I gave a friend of mine a massage this morning and this glorious haul was my "tip". There was another cucumber but it was a guest at lunch today. 

NOMS. Beautiful, glorious NOMS.


Monday, August 4, 2014

Deep-fried Control Freak

Yeah, so my little food experiment is a bust. Not in the "it failed" kind of way, more of in a "holy cow how deep into the minutia of controlling myself can I go and I DON'T WANT TO PLAY THIS GAME ANYMORE!!"

I have felt for many years now that I have a tendency to tickle along the far edges of an eating dis-order. Because lord knows my relationship with food is pretty chaotic.

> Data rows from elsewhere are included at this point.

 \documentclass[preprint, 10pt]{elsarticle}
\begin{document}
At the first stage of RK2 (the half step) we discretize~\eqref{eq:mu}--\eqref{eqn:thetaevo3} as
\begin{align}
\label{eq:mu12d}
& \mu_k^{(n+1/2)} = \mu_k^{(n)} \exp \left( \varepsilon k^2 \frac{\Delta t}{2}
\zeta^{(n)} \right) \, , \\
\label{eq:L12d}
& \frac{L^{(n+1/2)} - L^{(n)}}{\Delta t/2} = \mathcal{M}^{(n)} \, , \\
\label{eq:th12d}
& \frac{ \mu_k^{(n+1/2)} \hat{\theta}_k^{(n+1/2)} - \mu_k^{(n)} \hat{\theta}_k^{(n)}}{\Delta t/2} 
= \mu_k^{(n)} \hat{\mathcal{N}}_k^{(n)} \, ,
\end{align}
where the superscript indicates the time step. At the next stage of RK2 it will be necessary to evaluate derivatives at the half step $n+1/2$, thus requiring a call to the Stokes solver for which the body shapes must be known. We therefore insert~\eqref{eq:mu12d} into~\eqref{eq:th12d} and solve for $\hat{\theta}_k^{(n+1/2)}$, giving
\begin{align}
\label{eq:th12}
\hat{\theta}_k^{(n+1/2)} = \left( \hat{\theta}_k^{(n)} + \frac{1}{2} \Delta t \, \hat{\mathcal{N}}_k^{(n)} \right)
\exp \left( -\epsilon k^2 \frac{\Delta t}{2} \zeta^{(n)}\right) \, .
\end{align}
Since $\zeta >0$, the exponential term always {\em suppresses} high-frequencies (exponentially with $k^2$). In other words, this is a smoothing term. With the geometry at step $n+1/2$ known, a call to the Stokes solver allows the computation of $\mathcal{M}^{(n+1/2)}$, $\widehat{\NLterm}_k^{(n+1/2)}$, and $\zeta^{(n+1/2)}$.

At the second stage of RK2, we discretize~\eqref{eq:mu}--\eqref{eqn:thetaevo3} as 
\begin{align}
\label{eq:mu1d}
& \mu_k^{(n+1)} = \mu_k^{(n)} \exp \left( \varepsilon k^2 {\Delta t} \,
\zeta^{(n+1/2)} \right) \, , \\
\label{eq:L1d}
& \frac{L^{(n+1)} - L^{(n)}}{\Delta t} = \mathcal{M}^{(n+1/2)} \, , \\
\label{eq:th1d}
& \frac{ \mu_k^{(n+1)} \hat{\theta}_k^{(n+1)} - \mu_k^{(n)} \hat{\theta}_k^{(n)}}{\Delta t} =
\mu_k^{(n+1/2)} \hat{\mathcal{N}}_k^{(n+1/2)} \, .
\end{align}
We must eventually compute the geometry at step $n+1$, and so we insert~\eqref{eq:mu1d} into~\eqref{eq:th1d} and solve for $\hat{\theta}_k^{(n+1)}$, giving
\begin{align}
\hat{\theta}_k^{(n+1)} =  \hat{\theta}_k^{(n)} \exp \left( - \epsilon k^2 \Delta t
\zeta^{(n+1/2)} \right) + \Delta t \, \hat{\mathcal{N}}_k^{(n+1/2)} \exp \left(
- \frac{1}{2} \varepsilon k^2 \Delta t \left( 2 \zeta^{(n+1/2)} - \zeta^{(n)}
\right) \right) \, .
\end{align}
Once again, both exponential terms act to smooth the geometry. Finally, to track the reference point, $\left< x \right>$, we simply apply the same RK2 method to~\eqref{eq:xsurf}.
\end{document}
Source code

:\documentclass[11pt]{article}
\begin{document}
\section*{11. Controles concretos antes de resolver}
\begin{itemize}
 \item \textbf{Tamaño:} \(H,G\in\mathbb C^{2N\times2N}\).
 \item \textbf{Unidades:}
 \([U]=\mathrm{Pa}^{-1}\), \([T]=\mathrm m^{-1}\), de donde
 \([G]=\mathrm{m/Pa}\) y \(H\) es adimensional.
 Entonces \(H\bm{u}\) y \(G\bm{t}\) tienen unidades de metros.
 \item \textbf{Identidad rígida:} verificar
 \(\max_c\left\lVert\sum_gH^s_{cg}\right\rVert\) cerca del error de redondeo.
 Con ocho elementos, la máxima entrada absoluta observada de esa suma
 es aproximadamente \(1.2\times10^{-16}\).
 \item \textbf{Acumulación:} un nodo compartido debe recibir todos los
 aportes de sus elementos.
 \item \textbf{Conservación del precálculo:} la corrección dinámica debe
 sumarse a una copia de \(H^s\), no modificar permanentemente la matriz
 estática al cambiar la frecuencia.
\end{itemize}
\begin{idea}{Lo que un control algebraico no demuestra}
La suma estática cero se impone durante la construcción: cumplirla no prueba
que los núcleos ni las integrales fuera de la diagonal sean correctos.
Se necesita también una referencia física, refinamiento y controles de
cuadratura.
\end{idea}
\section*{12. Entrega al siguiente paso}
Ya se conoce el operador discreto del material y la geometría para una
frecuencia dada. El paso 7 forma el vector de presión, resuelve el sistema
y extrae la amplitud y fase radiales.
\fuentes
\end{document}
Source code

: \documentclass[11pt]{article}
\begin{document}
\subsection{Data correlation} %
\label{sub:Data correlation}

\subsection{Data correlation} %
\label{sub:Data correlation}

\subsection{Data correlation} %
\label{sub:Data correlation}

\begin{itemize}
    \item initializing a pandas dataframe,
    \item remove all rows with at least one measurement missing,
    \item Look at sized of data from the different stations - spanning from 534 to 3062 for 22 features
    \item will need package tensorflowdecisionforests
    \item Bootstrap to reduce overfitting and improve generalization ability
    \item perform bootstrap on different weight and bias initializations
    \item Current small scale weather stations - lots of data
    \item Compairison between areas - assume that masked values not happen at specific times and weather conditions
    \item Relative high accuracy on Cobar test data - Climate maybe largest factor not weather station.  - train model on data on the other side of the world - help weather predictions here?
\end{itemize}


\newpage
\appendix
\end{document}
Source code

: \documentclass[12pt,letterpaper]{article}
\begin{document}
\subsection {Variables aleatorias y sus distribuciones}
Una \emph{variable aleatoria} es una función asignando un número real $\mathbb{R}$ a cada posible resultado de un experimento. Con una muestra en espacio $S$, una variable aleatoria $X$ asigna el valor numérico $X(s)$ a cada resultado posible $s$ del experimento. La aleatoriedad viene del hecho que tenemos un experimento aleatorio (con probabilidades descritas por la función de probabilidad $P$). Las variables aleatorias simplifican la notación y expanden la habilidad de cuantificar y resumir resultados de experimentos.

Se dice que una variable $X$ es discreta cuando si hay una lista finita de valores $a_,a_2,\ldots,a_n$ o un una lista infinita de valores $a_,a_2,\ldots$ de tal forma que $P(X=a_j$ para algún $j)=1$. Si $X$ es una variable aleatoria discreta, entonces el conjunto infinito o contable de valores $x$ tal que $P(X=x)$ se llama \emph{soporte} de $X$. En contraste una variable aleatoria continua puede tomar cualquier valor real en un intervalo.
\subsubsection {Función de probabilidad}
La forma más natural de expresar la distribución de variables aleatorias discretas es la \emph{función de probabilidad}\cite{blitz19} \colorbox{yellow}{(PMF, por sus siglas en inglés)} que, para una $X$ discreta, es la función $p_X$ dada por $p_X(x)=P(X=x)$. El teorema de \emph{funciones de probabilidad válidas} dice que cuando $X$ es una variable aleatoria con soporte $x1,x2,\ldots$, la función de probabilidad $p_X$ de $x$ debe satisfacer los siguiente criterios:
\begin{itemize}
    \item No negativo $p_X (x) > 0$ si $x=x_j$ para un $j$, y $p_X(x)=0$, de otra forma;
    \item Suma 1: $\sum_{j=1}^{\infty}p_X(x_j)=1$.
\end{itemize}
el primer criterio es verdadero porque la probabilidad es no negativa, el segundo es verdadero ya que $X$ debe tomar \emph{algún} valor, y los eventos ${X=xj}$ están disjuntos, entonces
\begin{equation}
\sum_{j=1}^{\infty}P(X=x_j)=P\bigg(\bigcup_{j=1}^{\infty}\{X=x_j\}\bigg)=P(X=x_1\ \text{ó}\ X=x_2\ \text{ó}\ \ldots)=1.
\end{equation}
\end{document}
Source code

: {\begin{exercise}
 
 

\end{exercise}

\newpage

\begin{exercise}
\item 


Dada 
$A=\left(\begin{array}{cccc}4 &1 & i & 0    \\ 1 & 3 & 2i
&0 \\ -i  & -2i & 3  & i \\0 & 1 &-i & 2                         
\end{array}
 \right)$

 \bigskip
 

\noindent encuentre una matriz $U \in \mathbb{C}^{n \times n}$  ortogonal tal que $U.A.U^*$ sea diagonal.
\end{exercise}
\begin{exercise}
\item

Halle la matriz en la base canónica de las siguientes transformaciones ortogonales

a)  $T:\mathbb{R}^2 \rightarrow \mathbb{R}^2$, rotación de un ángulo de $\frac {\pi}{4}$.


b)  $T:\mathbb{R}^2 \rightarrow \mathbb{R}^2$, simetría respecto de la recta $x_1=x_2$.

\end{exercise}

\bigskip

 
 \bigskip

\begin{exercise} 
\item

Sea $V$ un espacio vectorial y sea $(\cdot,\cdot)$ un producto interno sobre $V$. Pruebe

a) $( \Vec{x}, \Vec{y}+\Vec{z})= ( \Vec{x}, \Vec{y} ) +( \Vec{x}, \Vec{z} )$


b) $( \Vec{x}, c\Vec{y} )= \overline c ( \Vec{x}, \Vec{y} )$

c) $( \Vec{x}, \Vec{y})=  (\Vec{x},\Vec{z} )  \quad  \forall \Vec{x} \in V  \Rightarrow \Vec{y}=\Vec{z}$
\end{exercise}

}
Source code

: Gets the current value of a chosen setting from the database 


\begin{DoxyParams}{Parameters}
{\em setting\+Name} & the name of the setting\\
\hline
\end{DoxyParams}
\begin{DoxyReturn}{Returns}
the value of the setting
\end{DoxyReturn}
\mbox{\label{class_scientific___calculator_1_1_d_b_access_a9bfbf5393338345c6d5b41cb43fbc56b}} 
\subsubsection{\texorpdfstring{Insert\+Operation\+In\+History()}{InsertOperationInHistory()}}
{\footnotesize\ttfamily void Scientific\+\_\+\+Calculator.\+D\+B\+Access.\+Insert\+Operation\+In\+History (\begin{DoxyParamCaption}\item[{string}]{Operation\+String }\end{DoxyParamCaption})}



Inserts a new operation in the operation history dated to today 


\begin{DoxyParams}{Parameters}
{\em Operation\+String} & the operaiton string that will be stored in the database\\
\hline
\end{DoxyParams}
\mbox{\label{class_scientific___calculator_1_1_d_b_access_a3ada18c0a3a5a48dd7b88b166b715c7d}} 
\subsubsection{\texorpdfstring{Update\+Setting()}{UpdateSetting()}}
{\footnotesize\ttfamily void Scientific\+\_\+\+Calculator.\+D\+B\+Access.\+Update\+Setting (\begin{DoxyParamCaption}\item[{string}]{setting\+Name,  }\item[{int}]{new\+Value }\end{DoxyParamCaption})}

I won't say I actually have a disorder, because I feel like that belittles the plight of so many who suffer deeply from these issues.

I slip through the cracks because the whole definition of my problem is: my emotional eater shares a small apartment with my control freak and they get along except for when they don't and then all hell breaks out.

They don't make a meeting for that.

I suppose I could find someone for one-on-one sessions, but then I would feel whiney and complainey and that I'm making a way bigger deal out of this than it really is.

I come here to whine and complain. It's my fucking blog after all.

Maybe it's the old Yankee independence streak kicking in, but I really feel like this is something I should be able to take care of on my own. If I could just figure out my triggers, figure out alternative solutions to dealing with those triggers, and then having the will power to follow through then I'd be fine. I'd be romping-through-a-field-of-daisies happy and fine and fixed.

Because I can do it all by myself. I don't need anyone's help and I'm perfectly fine, thank you very much.

Doesn't she have a cute little hard head?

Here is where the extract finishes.